The findings are particularly alarming given that BECCS plays a significant role in most Intergovernmental Panel on Climate Change scenarios for avoiding an increase of more than 1.5°C of warming.
Explaining that high water stress is felt “when the ratio of water demand to supply is more than 40%,” New Scientist notes that the “upper-end projection of 4.58 billion affected people assumes a total of six million square kilometres of crops grown for BECCS, limited use of sustainable water, and a global population reaching nine billion by 2100.”
The science news outlet adds that, in this scenario, new BECCS crop plantations would “expand to previously unstressed parts of the world,” with water supplies in both South America and southern Africa greatly affected.

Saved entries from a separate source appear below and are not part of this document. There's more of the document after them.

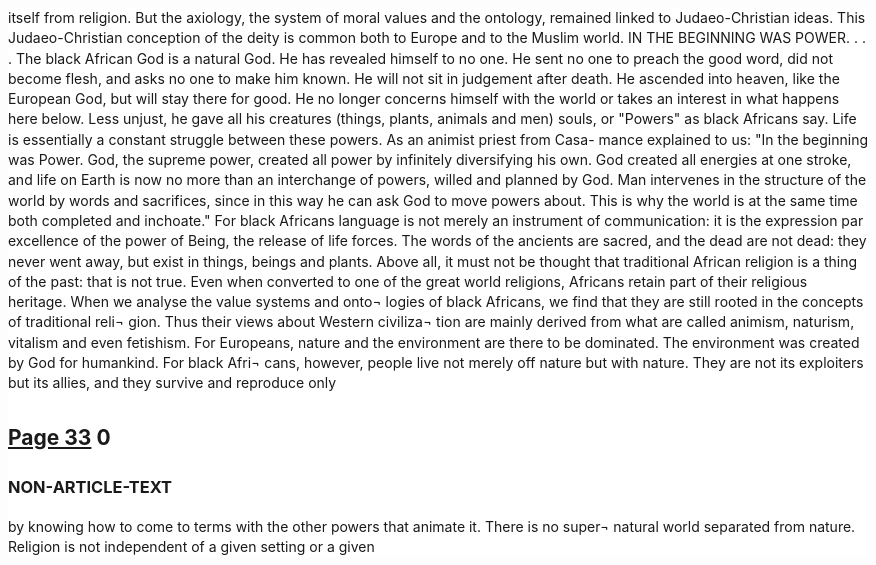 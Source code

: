 itself from religion. But the axiology, the
system of moral values and the ontology,
remained linked to Judaeo-Christian ideas.
This Judaeo-Christian conception of the deity
is common both to Europe and to the Muslim
world.
IN THE BEGINNING
WAS POWER. . . .
The black African God is a natural God. He
has revealed himself to no one. He sent no one
to preach the good word, did not become flesh,
and asks no one to make him known. He will
not sit in judgement after death. He ascended
into heaven, like the European God, but will
stay there for good. He no longer concerns
himself with the world or takes an interest in
what happens here below. Less unjust, he gave
all his creatures (things, plants, animals and
men) souls, or "Powers" as black Africans say.
Life is essentially a constant struggle between
these powers. As an animist priest from Casa-
mance explained to us: "In the beginning was
Power. God, the supreme power, created all
power by infinitely diversifying his own. God
created all energies at one stroke, and life on
Earth is now no more than an interchange of
powers, willed and planned by God. Man
intervenes in the structure of the world by
words and sacrifices, since in this way he can
ask God to move powers about. This is why
the world is at the same time both completed
and inchoate."
For black Africans language is not merely
an instrument of communication: it is the
expression par excellence of the power of
Being, the release of life forces. The words of
the ancients are sacred, and the dead are not
dead: they never went away, but exist in things,
beings and plants. Above all, it must not be
thought that traditional African religion is a
thing of the past: that is not true. Even when
converted to one of the great world religions,
Africans retain part of their religious heritage.
When we analyse the value systems and onto¬
logies of black Africans, we find that they are
still rooted in the concepts of traditional reli¬
gion. Thus their views about Western civiliza¬
tion are mainly derived from what are called
animism, naturism, vitalism and even fetishism.
For Europeans, nature and the environment
are there to be dominated. The environment was
created by God for humankind. For black Afri¬
cans, however, people live not merely off nature
but with nature. They are not its exploiters but
its allies, and they survive and reproduce only
## [Page 33](https://demo.humlab.umu.se/courier/092021engo.pdf#page=33) 0
### NON-ARTICLE-TEXT
by knowing how to come to terms with the
other powers that animate it. There is no super¬
natural world separated from nature. Religion
is not independent of a given setting or a given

The new study is the latest red flag against plans that lean heavily on BECCS to soak up emissions, with previous studies warning that the necessary dedication of land would ravage biodiversity and food production.
Lead author Fabian Stenzel of the Potsdam Institute for Climate Impact Research said the “takeaway message” of his team’s report is that policy-makers must take side effects into better account.
“To limit all the trade-offs that we might face in terms of climate change and climate change mitigation, it’s really important to look at the holistic Earth system,” he said.
Stenzel conceded that some form of negative emissions will be needed to prevent dangerous levels of warming because, he said, “as humanity, we are stupid and slow.” But, he added, BECCS should only be used alongside other approaches, like reforestation and upping soil carbon sequestration.